Brand Experience Report: Industry challenges

In our final teaser feature before the full Brand Experience Report is revealed, Event takes a look at some of the key challenges affecting the industry.

We take a look at what challenges experiential agencies are facing
We take a look at what challenges experiential agencies are facing

Among the challenges cited by agencies in our research for the Brand Experience Report were commonly raised issues such as the lengthening of payment terms, elaborate and expensive pitch process, new players in the market and the difficulty in measuring return on investment (ROI). However there were other possible threats to the industry which gave pause for thought, such as virtual and augmented reality (VR and AR) for example. It is viewed by many as being a huge development in the industry and a driver for innovation and new experiences.

Nick Adams, managing director of Sense makes an interesting point that one particular challenge for him is how best to harness and see the benefit from technology. He said: "For example, with VR, lots of experiential campaigns have transported people to different worlds through sets and great creative ideas, but if teams no longer to have to think in that way and VR can do all of that, there could be less diversity and creativity in the live space."

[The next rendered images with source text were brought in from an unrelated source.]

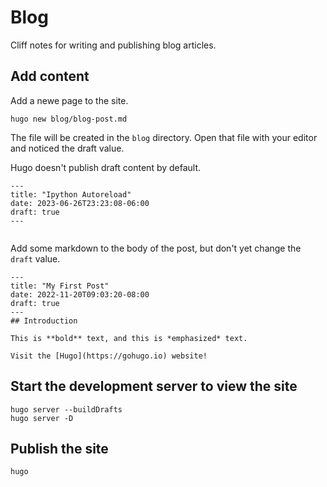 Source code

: # Blog

Cliff notes for writing and publishing blog articles.

## Add content

Add a newe page to the site.

```shell
hugo new blog/blog-post.md
```

The file will be created in the `blog` directory. Open that file with your editor and noticed the draft value.

Hugo doesn't publish draft content by default.

```shell
---
title: "Ipython Autoreload"
date: 2023-06-26T23:23:08-06:00
draft: true
---


```

Add some markdown to the body of the post, but don't yet change the `draft` value.

```shell
---
title: "My First Post"
date: 2022-11-20T09:03:20-08:00
draft: true
---
## Introduction

This is **bold** text, and this is *emphasized* text.

Visit the [Hugo](https://gohugo.io) website!
```

## Start the development server to view the site

```shell
hugo server --buildDrafts
hugo server -D
```

## Publish the site

```shell
hugo
``` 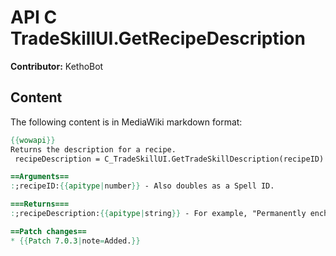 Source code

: # API C TradeSkillUI.GetRecipeDescription

**Contributor:** KethoBot

## Content

The following content is in MediaWiki markdown format:

```mediawiki
{{wowapi}}
Returns the description for a recipe.
 recipeDescription = C_TradeSkillUI.GetTradeSkillDescription(recipeID)

==Arguments==
:;recipeID:{{apitype|number}} - Also doubles as a Spell ID.

===Returns===
:;recipeDescription:{{apitype|string}} - For example, "Permanently enchant a two handed melee weapon to grant +25 Agility." Not readily available on function call, see [[SpellMixin#ContinueOnSpellLoad|SpellMixin:ContinueOnSpellLoad]].

==Patch changes==
* {{Patch 7.0.3|note=Added.}}
``` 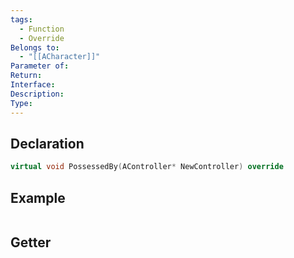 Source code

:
 ```yaml
---
tags:
  - Function
  - Override
Belongs to:
  - "[[ACharacter]]"
Parameter of: 
Return: 
Interface: 
Description: 
Type:
---
```


## Declaration

```cpp
virtual void PossessedBy(AController* NewController) override
```

## Example

```cpp
```

## Getter

```cpp
```
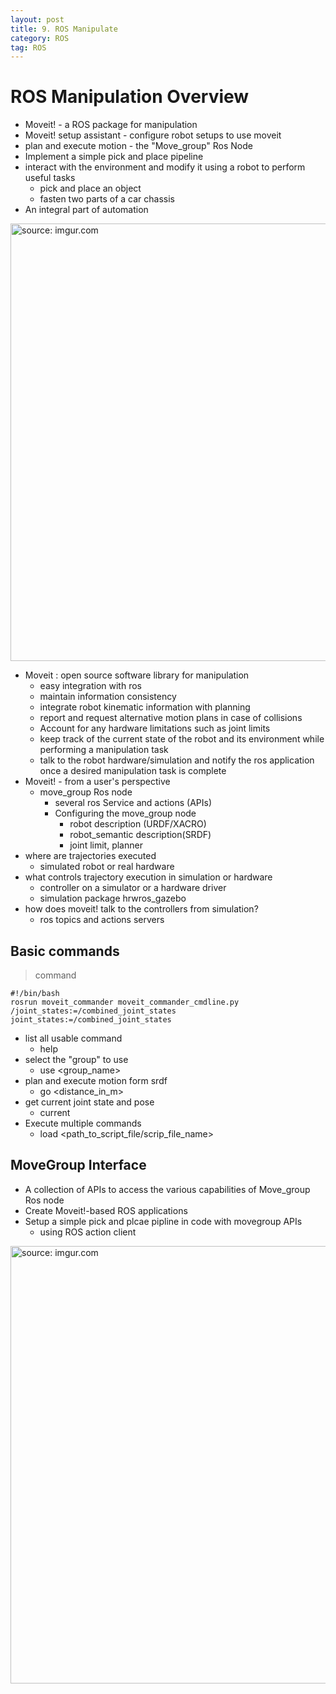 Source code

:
 ```yaml
---
layout: post
title: 9. ROS Manipulate
category: ROS
tag: ROS
---
```

# ROS Manipulation Overview
- Moveit! - a ROS package for manipulation
- Moveit! setup assistant - configure robot setups to use moveit
- plan and execute motion - the "Move_group" Ros Node
- Implement a simple pick and place pipeline
- interact with the environment and modify it using a robot to perform useful tasks
  - pick and place an object
  - fasten two parts of a car chassis
- An integral part of automation

<a href="https://postimg.cc/4nZNzK45"><img src="https://i.postimg.cc/kMR6P8kk/Capture.png" width="700px" title="source: imgur.com" /><a>

- Moveit : open source software library for manipulation
  - easy integration with ros
  - maintain information consistency
  - integrate robot kinematic information with planning
  - report and request alternative motion plans in case of collisions
  - Account for any hardware limitations such as joint limits
  - keep track of the current state of the robot and its environment while performing a manipulation task
  - talk to the robot hardware/simulation and notify the ros application once a desired manipulation task is complete
- Moveit! - from a user's perspective
  - move_group Ros node
    - several ros Service and actions (APIs)
    - Configuring the move_group node
      - robot description (URDF/XACRO)
      - robot_semantic description(SRDF)
      - joint limit, planner
- where are trajectories executed
  - simulated robot or real hardware
- what controls trajectory execution in simulation or hardware
  - controller on a simulator or a hardware driver
  - simulation package hrwros_gazebo
- how does moveit! talk to the controllers from simulation?
  - ros topics and actions servers

## Basic commands
> command

```
#!/bin/bash
rosrun moveit_commander moveit_commander_cmdline.py /joint_states:=/combined_joint_states joint_states:=/combined_joint_states
```

- list all usable command
  - help
- select the "group" to use
  - use <group_name>
- plan and execute motion form srdf
  - go <up I down I left I right I forward I backward> <distance_in_m>
- get current joint state and pose
  - current
- Execute multiple commands
  - load <path_to_script_file/scrip_file_name>

## MoveGroup Interface
- A collection of APIs to access the various capabilities of Move_group Ros node
- Create Moveit!-based ROS applications
- Setup a simple pick and plcae pipline in code with movegroup APIs
  - using ROS action client

<a href="https://postimg.cc/NyrYF1wk"><img src="https://i.postimg.cc/hG2GCry6/Capture.png" width="700px" title="source: imgur.com" /><a>
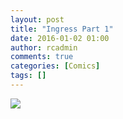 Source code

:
 ```yaml
---
layout: post
title: "Ingress Part 1"
date: 2016-01-02 01:00
author: rcadmin
comments: true
categories: [Comics]
tags: []
---
```

<a href="../comics/2016/01/02/ingress-part-1"><img src="http://dl.bitsmack.com/comics/20160102.jpg" /></a>
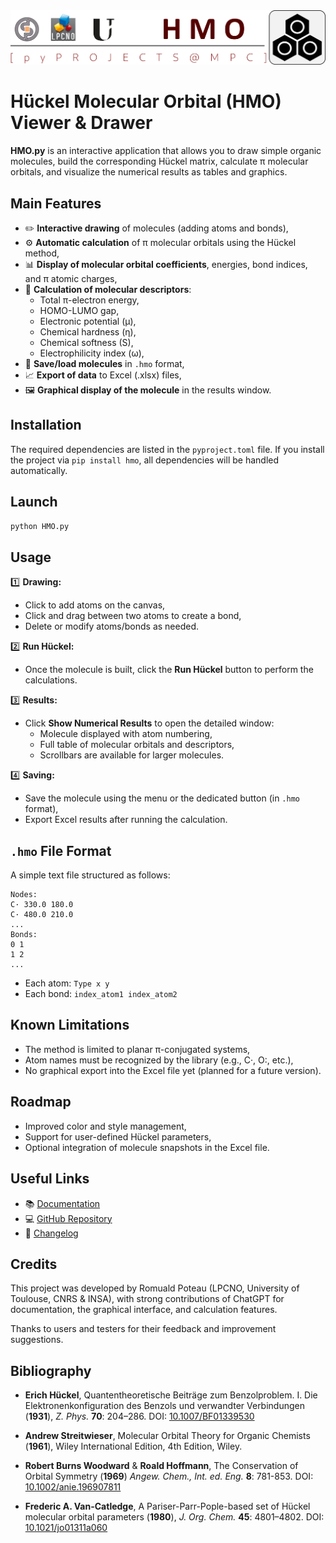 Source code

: <div style="text-align:center">
<img src="https://raw.githubusercontent.com/rpoteau/HMO/main/hmo/icons-logos-banner/HMO_Banner.png" alt="HMObanner" width="800"/>
</div>

# Hückel Molecular Orbital (HMO) Viewer & Drawer

**HMO.py** is an interactive application that allows you to draw simple organic molecules, build the corresponding Hückel matrix, calculate π molecular orbitals, and visualize the numerical results as tables and graphics.

## Main Features

- ✏️ **Interactive drawing** of molecules (adding atoms and bonds),
- ⚙️ **Automatic calculation** of π molecular orbitals using the Hückel method,
- 📊 **Display of molecular orbital coefficients**, energies, bond indices, and π atomic charges,
- 🔬 **Calculation of molecular descriptors**:
  - Total π-electron energy,
  - HOMO-LUMO gap,
  - Electronic potential (μ),
  - Chemical hardness (η),
  - Chemical softness (S),
  - Electrophilicity index (ω),
- 💾 **Save/load molecules** in `.hmo` format,
- 📈 **Export of data** to Excel (.xlsx) files,
- 🖼️ **Graphical display of the molecule** in the results window.

## Installation

The required dependencies are listed in the `pyproject.toml` file. If you install the project via `pip install hmo`, all dependencies will be handled automatically.

## Launch

```bash
python HMO.py
```

## Usage

1️⃣ **Drawing:**
- Click to add atoms on the canvas,
- Click and drag between two atoms to create a bond,
- Delete or modify atoms/bonds as needed.

2️⃣ **Run Hückel:**
- Once the molecule is built, click the **Run Hückel** button to perform the calculations.

3️⃣ **Results:**
- Click **Show Numerical Results** to open the detailed window:
  - Molecule displayed with atom numbering,
  - Full table of molecular orbitals and descriptors,
  - Scrollbars are available for larger molecules.

4️⃣ **Saving:**
- Save the molecule using the menu or the dedicated button (in `.hmo` format),
- Export Excel results after running the calculation.

## `.hmo` File Format

A simple text file structured as follows:

```
Nodes:
C· 330.0 180.0
C· 480.0 210.0
...
Bonds:
0 1
1 2
...
```
- Each atom: `Type x y`
- Each bond: `index_atom1 index_atom2`

## Known Limitations

- The method is limited to planar π-conjugated systems,
- Atom names must be recognized by the library (e.g., C·, O:, etc.),
- No graphical export into the Excel file yet (planned for a future version).

## Roadmap

- Improved color and style management,
- Support for user-defined Hückel parameters,
- Optional integration of molecule snapshots in the Excel file.

## Useful Links

- 📚 [Documentation](https://hmo.readthedocs.io/)
- 💻 [GitHub Repository](https://github.com/rpoteau/HMO)
- 📝 [Changelog](https://github.com/rpoteau/HMO/blob/main/CHANGELOG.md)

## Credits

This project was developed by Romuald Poteau (LPCNO, University of Toulouse, CNRS & INSA), with strong contributions of ChatGPT for documentation, the graphical interface, and calculation features.

Thanks to users and testers for their feedback and improvement suggestions.

## Bibliography

- **Erich Hückel**, Quantentheoretische Beiträge zum Benzolproblem. I. Die Elektronenkonfiguration des Benzols und verwandter Verbindungen (**1931**), *Z. Phys.* **70**: 204–286. DOI: [10.1007/BF01339530](https://doi.org/10.1007/BF01339530)

- **Andrew Streitwieser**, Molecular Orbital Theory for Organic Chemists (**1961**), Wiley International Edition, 4th Edition, Wiley.

- **Robert Burns Woodward** & **Roald Hoffmann**, The Conservation of Orbital Symmetry (**1969**) *Angew. Chem., Int. ed. Eng.* **8**: 781-853. DOI: [10.1002/anie.196907811](https://doi.org/10.1002/anie.196907811)

- **Frederic A. Van-Catledge**, A Pariser-Parr-Pople-based set of Hückel molecular orbital parameters (**1980**), *J. Org. Chem.* **45**: 4801–4802. DOI: [10.1021/jo01311a060](https://doi.org/10.1021/jo01311a060)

He adds that where VR can’t take over from the live experience is that is doesn’t have such good brand visibility. "There is also no sharing of the experience at the time - it is a very direct experience," he continued. "I think experiential agencies should take a bit more of a considered view of it and how it could affect the industry long term."

Another challenge Adams mentioned was the difficulty in sometimes having a conversation with the right level of person on the client side. "Sometimes the business challenge is bigger than the client anticipates and you need to get in front of the right senior level marketeers. 

Diversity in the workplace

Hugh Robertson, founding partner and CEO, RPM, believes the industry needs to work on being more diverse in terms of its workforce. 

In Event’s recent Careers Survey at the beginning of this year, we found that 67% of all MDs polled were male, and despite the high proportion of women who took part in the research, compared to men, only 3% of the females surveyed were currently at MD level, compared to 39% of male respondents.

Says Robertson: "As an industry we need to challenge the norm and improve the diversity of our industry, and make significant progress addressing the discrepancies in gender equality and industry wide initiatives to tackle societal/social mobility."

And it’s not just diversity in demographics that he thinks the industry needs, but also diversity of thought and the understanding of culture and society which he feels "are key to our industry’s success". "Failure to address this imbalance adversely affects the quality and relevance of our work.

The big ROI debate

Mark Stringer, founder of Pretty Green says that for his agency, and for the industry as a whole, he finds that being clear on commercial returns and showing value to procurement and marketing teams is always vital. "If experiential is to grow as a key player in marketing then proving ROI is vital, otherwise it will still be the first to be removed when budgets are cut."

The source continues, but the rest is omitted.